I am working on a baremetal riscv toolchain using LLVM runtime and
LLD linker. Baremetal.cpp provides most of the things needed for such
toolchain. So I have modified it to also handle riscv64/32-unknown-elf
targets alongside arm-none-eabi.

Currently, targets like riscv64-unknown-elf are handled by RISCVToolChain
which mostly expects a gcc toolchain to be present. If you dont
want the dependency on gcc-toolchain/libgloss or want to use LLD, then
RISCVToolChain is not a good fit.

So in the toolchain selection code, I have made this dependency of
RISCVToolChain on gcc toolchain explicit. It is created if gcc-toolchain
option is present. Otherwise Baremetal toolchain is created. I will be
happy to hear if there is a better way to choose between these two
toolchains.

Diff Detail

Event Timeline

abidh created this revision.Nov 13 2020, 9:49 AM
abidh requested review of this revision.Nov 13 2020, 9:49 AM
jroelofs accepted this revision.Nov 13 2020, 10:00 AM

Seems reasonable.

I could see someone wanting to use --gcc-toolchain to point at the baremetal toolchain for their target, but that's unlikely to work out of the box anyway. I'd love to know where the Generic_GCC toolchain is used in practice, since that's always seemed quite fragile to me.

clang/lib/Driver/Driver.cpp
5150

for consistency and principle-of-least-surprise, maybe we should have the same check in the other place where toolchains::BareMetal is created?

This revision is now accepted and ready to land.Nov 13 2020, 10:00 AM

We use pure LLVM toolchains so improving support for that out of the box is good in my books. However, I do worry this is going to cause friction for a lot of people using LLVM for RISC-V; my understanding is that most use LLVM with a GNU sysroot and binutils, and so this looks like it will break their setups. Is there anything that can be done to automatically detect such cases? What does Arm do here?

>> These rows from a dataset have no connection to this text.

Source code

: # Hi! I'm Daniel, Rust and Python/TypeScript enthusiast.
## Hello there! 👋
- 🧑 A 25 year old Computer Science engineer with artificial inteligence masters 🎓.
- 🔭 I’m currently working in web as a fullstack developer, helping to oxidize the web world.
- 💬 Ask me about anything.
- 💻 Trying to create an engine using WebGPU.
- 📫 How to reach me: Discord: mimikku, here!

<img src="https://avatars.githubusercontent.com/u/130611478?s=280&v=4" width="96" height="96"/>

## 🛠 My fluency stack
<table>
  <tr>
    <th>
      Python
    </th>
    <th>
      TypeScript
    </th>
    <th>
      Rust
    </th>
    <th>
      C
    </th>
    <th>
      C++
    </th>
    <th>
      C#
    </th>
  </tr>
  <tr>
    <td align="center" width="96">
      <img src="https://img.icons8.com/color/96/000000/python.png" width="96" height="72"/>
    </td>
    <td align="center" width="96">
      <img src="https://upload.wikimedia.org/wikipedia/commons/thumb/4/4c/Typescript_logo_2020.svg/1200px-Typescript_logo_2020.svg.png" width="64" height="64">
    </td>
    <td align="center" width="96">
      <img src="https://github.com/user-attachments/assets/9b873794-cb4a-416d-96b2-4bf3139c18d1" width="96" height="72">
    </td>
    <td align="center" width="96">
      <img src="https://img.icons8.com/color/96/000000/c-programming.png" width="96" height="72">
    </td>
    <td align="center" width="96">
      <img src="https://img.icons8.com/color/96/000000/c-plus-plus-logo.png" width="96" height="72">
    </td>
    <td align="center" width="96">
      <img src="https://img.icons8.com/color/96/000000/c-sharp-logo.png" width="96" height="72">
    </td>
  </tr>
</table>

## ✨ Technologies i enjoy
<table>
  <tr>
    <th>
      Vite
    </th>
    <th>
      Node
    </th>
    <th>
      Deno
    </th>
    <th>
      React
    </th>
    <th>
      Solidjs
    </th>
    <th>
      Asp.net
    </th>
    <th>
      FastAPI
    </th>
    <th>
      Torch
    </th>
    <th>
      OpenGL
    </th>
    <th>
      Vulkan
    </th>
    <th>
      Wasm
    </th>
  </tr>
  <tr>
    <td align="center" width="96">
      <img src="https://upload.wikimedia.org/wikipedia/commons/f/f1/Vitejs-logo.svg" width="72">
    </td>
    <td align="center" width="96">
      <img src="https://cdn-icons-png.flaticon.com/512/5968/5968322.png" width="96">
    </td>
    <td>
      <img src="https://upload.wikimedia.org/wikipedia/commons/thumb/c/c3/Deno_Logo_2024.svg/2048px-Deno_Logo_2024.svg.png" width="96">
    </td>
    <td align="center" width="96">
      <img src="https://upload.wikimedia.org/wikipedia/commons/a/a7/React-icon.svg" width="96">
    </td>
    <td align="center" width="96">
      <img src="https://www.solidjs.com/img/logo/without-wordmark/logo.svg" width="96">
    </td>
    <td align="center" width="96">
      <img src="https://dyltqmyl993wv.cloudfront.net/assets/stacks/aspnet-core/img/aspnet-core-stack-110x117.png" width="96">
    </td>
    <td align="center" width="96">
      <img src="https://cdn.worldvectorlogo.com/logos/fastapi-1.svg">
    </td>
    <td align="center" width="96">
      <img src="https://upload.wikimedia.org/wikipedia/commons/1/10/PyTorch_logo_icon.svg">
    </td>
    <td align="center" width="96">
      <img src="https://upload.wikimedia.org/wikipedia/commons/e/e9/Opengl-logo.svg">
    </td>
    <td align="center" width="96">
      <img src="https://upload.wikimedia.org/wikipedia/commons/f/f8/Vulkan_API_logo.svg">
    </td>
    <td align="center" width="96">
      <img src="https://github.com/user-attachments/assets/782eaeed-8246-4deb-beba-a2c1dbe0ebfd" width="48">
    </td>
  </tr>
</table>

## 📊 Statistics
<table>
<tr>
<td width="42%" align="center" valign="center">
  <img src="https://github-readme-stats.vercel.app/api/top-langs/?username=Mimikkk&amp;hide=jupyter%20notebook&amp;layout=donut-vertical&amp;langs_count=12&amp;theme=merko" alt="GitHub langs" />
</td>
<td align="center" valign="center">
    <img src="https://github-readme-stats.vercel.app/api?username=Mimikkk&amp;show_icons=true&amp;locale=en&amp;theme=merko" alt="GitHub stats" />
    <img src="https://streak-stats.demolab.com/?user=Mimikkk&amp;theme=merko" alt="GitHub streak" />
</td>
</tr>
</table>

We use pure LLVM toolchains so improving support for that out of the box is good in my books. However, I do worry this is going to cause friction for a lot of people using LLVM for RISC-V; my understanding is that most use LLVM with a GNU sysroot and binutils, and so this looks like it will break their setups. Is there anything that can be done to automatically detect such cases? What does Arm do here?

That was one of my concern too. Unlike riscv, Arm does not have an explicit check so it falls in the default where it picks Baremetal.

abidh updated this revision to Diff 305573.Nov 16 2020, 12:13 PM

Made the condition consistent in both places where Baremetal toolchain is instantiated as suggested in review.

abidh marked an inline comment as done.Nov 16 2020, 12:14 PM

Seems reasonable.

I could see someone wanting to use --gcc-toolchain to point at the baremetal toolchain for their target, but that's unlikely to work out of the box anyway. I'd love to know where the Generic_GCC toolchain is used in practice, since that's always seemed quite fragile to me.

Thanks for the review. I have handled the comment in updated diff. I will give it a few more days in case anyone else wants to comment before landing.

jrtc27 added inline comments.Nov 16 2020, 12:27 PM
clang/test/Driver/riscv64-toolchain.c
5

(repeated below and in riscv32-toolchain.c)

I'm worried about this change - I *think* it doesn't cover the existing behaviour of a baremetal GCC toolchain being installed into the same prefix as clang, and clang automatically picking up that baremetal gcc toolchain. What should we expect to do here? This is especially an issue if you're trying to make a relocatable toolchain tarball, where specifying --gcc-toolchain automatically is difficult.

abidh added a comment.Nov 17 2020, 3:40 AM

I'm worried about this change - I *think* it doesn't cover the existing behaviour of a baremetal GCC toolchain being installed into the same prefix as clang, and clang automatically picking up that baremetal gcc toolchain. What should we expect to do here? This is especially an issue if you're trying to make a relocatable toolchain tarball, where specifying --gcc-toolchain automatically is difficult.

Would it be possible to use a relative path with --gcc-toolchain then this can be checked in either RISCVToolChain.cpp or GNU.cpp and adjusted accordingly?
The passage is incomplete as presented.